| WORK ORDER |
Go through the entries below, tally each line that has the word "instead", and give only the total.

| DATA PROVIDED |
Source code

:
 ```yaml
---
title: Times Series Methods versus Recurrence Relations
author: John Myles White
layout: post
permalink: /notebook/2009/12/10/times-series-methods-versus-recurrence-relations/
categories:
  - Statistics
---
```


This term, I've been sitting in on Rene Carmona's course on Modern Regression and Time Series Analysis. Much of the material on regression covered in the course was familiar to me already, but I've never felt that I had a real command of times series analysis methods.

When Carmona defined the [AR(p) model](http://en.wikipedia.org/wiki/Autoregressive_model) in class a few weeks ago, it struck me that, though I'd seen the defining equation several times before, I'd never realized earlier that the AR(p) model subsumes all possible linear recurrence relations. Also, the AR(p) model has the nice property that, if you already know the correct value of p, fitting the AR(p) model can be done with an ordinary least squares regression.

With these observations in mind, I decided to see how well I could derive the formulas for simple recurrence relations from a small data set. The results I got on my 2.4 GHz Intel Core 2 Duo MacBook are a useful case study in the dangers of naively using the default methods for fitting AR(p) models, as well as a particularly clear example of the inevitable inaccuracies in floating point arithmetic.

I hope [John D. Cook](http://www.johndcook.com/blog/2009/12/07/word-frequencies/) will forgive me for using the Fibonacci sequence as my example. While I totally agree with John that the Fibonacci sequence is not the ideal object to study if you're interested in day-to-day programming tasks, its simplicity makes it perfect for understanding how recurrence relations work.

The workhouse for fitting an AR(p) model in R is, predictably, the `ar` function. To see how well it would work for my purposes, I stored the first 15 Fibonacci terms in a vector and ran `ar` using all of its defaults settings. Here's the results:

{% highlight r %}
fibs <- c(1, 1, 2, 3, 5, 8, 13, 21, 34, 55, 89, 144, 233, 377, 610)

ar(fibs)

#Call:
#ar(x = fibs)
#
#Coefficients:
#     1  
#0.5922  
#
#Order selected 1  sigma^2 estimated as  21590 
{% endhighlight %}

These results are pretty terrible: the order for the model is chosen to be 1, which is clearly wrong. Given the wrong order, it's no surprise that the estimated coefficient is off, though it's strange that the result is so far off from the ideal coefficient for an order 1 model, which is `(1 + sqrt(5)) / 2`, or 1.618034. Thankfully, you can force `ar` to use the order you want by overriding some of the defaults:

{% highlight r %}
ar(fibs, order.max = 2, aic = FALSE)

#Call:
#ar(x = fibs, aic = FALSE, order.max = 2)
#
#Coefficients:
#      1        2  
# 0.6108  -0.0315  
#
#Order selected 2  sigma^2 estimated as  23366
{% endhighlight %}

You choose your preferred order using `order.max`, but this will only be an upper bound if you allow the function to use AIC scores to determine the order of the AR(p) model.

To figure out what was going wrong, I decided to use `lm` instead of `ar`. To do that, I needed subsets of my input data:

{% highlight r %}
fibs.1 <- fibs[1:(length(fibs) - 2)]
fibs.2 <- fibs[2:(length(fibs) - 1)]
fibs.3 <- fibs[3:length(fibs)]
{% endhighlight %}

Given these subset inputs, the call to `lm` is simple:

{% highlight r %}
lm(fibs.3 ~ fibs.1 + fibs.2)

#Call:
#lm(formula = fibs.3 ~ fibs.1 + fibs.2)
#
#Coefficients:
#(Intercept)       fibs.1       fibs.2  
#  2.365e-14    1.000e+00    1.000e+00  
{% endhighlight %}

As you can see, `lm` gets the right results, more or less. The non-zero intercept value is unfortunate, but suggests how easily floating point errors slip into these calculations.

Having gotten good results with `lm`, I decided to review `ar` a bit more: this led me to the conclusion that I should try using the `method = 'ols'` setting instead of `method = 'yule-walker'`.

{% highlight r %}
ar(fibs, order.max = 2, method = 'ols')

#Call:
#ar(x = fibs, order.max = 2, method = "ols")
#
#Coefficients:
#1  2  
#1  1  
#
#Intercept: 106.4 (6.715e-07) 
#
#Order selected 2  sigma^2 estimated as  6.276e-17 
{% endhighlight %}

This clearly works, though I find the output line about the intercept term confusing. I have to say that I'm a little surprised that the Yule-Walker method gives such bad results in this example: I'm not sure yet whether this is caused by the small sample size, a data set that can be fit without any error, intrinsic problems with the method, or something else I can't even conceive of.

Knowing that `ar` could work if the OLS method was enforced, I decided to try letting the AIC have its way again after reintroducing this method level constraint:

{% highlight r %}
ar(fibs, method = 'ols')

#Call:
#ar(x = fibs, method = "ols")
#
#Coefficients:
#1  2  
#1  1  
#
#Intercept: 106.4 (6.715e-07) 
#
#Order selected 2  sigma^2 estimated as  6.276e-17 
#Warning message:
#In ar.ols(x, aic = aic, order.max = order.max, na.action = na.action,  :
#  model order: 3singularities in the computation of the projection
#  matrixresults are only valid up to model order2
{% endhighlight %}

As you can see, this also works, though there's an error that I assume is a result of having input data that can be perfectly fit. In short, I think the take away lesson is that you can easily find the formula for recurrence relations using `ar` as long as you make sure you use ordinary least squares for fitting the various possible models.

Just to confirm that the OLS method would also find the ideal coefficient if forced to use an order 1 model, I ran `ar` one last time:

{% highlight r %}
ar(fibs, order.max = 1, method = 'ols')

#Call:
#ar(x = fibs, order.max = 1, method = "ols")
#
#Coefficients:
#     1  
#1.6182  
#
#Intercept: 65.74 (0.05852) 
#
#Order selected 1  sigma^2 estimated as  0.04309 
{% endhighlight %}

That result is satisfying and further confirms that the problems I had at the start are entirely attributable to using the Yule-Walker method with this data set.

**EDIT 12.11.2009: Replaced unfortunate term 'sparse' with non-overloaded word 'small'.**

| EXPECTED ANSWER |
2